Dataset items:
Content starts

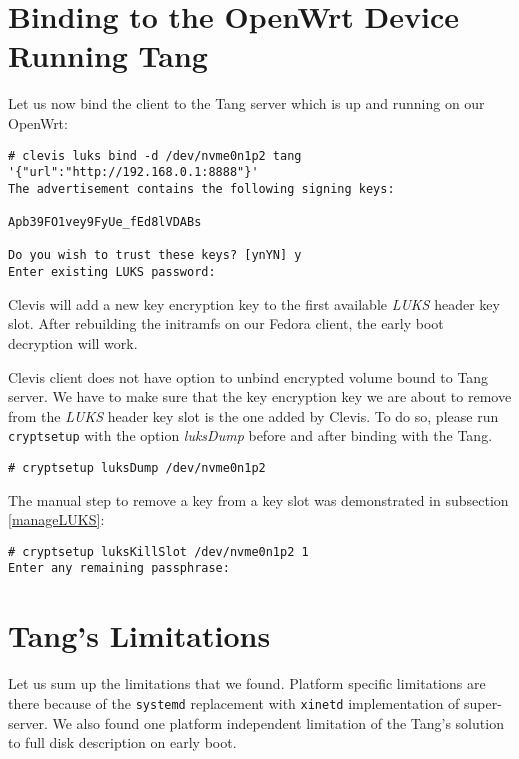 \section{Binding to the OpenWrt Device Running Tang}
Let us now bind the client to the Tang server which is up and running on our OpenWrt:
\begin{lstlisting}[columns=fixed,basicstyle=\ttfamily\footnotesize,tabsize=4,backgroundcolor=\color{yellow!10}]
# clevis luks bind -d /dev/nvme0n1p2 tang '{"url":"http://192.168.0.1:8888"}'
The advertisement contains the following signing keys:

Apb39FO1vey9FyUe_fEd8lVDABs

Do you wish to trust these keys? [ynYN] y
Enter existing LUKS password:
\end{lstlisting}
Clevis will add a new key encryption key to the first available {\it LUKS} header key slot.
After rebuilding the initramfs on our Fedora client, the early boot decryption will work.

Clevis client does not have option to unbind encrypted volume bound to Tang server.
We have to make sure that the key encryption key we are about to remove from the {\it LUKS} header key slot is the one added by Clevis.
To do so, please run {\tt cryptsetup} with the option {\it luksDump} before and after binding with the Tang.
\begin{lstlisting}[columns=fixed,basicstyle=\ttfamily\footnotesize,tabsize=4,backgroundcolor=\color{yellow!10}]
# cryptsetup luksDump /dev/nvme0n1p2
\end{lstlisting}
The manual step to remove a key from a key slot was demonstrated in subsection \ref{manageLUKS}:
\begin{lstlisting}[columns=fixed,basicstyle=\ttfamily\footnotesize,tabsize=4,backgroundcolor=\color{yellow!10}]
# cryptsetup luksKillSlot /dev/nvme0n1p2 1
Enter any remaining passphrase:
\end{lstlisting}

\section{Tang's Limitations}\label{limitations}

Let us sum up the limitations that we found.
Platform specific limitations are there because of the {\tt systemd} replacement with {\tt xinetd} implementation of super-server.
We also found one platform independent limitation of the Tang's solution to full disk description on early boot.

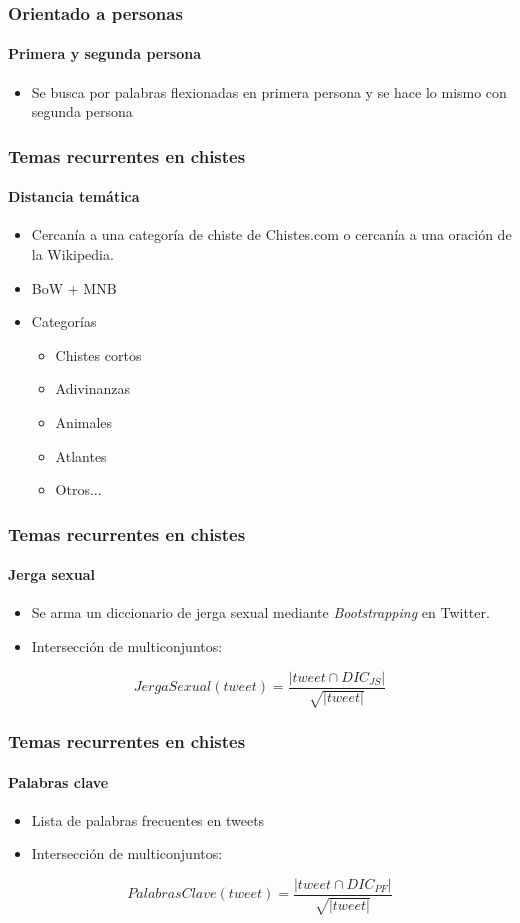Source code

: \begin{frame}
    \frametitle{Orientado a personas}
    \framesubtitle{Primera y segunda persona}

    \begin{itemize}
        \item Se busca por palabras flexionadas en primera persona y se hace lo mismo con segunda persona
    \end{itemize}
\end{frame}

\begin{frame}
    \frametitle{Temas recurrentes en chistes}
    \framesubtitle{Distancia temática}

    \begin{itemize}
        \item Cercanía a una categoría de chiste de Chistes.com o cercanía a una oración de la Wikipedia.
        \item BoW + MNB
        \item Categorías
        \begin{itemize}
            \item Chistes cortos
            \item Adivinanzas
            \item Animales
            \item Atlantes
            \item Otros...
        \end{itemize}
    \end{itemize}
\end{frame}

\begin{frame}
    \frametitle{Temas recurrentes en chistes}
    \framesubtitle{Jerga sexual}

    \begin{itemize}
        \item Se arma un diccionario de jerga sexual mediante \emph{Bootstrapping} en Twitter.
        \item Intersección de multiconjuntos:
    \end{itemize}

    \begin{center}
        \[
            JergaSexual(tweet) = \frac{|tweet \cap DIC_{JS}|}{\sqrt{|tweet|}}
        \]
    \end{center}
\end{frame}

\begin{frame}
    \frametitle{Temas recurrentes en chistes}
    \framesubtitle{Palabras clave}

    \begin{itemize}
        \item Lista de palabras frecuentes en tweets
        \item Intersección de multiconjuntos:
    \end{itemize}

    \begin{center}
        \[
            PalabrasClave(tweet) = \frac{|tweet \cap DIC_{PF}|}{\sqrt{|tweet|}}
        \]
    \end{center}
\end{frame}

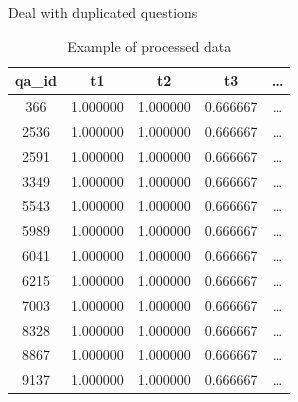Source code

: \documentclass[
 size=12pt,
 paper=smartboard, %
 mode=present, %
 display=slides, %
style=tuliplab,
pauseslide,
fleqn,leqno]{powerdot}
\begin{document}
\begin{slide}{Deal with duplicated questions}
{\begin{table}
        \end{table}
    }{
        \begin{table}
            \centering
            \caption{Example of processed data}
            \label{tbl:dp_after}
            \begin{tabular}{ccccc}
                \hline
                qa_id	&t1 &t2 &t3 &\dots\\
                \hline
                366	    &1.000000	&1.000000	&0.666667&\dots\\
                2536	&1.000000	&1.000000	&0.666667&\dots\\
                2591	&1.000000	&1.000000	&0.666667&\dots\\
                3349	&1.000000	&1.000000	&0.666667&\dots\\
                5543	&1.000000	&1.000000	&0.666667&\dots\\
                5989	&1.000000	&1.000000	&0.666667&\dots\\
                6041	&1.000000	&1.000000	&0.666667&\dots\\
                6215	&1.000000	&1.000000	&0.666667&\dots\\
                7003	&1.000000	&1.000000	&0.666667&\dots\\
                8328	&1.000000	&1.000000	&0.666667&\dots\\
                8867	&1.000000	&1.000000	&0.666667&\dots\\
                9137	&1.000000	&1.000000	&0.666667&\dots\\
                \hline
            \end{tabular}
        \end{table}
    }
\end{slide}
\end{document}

Content ends

WHAT THE TASK ASKS
What the answer needs is every line from the data above with "early" in it.

RESULT BELOW
After rebuilding the initramfs on our Fedora client, the early boot decryption will work.
We also found one platform independent limitation of the Tang's solution to full disk description on early boot.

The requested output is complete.